*** Begin section ***
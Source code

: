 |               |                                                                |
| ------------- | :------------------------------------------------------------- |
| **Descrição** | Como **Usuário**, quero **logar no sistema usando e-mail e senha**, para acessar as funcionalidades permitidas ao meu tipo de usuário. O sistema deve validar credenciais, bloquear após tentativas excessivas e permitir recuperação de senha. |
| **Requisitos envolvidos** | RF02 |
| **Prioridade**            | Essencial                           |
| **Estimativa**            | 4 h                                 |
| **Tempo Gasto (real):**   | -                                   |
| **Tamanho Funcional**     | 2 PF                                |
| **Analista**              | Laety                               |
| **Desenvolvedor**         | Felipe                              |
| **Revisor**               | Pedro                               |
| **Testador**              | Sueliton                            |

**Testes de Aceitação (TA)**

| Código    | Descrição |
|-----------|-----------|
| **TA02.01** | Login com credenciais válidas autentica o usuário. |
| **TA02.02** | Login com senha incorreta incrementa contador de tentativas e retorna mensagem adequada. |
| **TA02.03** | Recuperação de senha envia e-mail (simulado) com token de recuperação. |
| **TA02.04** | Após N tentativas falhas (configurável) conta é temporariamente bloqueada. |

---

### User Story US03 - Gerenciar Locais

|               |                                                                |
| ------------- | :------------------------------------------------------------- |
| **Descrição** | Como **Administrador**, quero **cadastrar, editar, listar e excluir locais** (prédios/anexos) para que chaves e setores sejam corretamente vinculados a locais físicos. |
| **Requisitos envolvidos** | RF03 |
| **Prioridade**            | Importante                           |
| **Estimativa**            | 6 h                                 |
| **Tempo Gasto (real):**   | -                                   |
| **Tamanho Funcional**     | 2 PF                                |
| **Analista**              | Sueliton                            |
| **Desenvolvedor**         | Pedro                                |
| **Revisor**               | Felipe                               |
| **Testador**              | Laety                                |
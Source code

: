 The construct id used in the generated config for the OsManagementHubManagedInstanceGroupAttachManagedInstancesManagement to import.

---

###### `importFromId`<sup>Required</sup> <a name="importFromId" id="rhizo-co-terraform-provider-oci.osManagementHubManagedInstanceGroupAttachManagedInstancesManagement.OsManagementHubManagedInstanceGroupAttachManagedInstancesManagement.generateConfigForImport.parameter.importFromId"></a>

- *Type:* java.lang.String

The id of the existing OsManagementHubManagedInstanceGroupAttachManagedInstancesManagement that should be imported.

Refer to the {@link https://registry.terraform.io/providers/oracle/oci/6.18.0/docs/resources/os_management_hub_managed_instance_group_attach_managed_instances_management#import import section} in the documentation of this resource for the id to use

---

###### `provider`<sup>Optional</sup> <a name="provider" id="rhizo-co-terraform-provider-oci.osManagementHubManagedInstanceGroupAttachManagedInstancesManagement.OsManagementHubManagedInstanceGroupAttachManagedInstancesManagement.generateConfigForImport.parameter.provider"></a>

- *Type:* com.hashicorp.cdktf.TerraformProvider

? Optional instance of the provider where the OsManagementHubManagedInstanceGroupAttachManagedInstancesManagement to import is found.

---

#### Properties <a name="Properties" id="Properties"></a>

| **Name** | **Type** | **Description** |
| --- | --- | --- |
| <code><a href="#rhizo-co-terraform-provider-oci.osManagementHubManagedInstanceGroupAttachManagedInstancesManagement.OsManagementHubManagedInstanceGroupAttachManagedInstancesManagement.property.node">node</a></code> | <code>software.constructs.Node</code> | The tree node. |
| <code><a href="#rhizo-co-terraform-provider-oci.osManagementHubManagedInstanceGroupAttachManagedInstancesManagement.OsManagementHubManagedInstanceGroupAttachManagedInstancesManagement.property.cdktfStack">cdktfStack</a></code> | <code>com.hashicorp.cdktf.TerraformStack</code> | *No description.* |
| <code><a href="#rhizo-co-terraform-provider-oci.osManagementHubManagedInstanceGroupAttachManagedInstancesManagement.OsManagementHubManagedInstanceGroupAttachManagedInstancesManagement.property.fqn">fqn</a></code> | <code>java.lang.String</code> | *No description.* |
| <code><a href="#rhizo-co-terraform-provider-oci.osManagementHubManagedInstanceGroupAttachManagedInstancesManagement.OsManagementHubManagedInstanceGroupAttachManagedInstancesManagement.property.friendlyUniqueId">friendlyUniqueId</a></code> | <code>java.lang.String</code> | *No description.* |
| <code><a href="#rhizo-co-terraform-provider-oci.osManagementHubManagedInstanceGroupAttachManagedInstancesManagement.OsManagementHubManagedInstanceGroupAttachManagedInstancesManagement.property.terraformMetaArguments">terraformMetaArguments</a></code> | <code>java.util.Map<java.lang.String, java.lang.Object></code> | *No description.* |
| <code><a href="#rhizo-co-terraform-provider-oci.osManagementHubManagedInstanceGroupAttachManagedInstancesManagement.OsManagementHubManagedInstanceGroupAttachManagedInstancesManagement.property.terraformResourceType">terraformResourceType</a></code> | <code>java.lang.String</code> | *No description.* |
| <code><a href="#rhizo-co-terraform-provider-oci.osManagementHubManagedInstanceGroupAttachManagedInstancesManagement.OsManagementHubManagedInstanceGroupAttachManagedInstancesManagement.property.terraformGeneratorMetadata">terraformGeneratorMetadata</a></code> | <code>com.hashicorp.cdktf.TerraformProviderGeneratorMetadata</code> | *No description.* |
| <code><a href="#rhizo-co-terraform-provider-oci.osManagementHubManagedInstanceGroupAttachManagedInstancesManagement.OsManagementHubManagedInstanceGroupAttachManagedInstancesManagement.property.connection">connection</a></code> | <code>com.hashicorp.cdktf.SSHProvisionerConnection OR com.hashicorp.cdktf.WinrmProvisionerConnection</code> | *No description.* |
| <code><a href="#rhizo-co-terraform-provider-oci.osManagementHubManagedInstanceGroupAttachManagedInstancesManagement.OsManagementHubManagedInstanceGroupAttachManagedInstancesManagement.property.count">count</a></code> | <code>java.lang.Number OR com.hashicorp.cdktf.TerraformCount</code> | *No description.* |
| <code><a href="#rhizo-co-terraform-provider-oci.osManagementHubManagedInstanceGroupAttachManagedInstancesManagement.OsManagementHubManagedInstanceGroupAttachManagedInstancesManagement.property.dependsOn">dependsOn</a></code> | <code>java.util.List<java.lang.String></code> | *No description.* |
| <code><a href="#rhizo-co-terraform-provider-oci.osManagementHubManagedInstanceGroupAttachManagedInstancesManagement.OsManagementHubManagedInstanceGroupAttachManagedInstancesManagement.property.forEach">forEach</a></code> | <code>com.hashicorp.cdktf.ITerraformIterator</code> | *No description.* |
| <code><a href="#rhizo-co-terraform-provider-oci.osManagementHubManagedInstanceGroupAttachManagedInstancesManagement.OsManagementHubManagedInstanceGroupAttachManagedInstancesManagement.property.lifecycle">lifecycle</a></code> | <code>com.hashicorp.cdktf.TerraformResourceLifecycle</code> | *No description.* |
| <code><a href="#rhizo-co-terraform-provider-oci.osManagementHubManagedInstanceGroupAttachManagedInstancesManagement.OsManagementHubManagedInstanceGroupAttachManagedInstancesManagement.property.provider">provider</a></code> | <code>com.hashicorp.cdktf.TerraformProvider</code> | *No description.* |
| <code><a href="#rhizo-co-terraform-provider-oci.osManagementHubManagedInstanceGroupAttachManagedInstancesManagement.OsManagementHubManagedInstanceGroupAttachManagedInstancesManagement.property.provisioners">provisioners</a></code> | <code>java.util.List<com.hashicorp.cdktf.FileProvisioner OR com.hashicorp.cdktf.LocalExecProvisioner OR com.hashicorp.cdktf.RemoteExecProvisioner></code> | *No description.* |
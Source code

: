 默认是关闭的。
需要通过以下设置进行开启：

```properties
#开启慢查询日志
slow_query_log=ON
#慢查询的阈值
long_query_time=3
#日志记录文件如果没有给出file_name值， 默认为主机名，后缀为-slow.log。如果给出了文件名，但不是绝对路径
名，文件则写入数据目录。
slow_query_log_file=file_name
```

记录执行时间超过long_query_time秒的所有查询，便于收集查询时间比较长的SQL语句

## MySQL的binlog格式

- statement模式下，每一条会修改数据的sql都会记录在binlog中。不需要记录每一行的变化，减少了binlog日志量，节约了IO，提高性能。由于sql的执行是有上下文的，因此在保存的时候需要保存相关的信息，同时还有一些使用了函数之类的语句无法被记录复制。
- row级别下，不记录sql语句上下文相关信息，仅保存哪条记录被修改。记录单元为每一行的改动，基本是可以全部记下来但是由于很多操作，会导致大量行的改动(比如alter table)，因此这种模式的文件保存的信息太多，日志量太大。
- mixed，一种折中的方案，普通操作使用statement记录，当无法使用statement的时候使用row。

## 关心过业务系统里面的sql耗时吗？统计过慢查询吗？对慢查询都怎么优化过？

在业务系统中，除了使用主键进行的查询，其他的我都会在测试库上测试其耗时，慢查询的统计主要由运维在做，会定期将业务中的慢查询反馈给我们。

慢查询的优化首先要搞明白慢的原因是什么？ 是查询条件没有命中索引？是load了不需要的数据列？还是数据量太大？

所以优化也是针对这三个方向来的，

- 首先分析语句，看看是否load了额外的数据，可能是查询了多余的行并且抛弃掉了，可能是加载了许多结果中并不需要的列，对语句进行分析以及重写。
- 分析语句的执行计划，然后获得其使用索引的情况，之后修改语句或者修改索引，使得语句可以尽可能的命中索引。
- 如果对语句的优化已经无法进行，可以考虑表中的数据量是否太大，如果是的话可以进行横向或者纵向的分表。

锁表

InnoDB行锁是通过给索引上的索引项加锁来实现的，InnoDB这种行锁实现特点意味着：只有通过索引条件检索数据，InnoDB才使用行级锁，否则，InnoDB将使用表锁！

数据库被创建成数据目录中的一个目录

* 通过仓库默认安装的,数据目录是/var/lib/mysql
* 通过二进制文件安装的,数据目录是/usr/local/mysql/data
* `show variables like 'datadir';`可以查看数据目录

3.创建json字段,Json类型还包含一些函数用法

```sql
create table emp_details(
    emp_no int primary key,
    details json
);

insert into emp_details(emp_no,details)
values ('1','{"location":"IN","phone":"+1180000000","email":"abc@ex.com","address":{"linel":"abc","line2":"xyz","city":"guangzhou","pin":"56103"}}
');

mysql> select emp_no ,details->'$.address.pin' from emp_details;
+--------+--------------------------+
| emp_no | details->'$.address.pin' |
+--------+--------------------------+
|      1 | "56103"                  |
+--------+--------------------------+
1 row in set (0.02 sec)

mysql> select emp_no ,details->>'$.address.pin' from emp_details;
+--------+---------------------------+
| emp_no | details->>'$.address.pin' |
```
*** End section ***
Give the number of lines in the listing that hold "Sueliton", with no other words.

2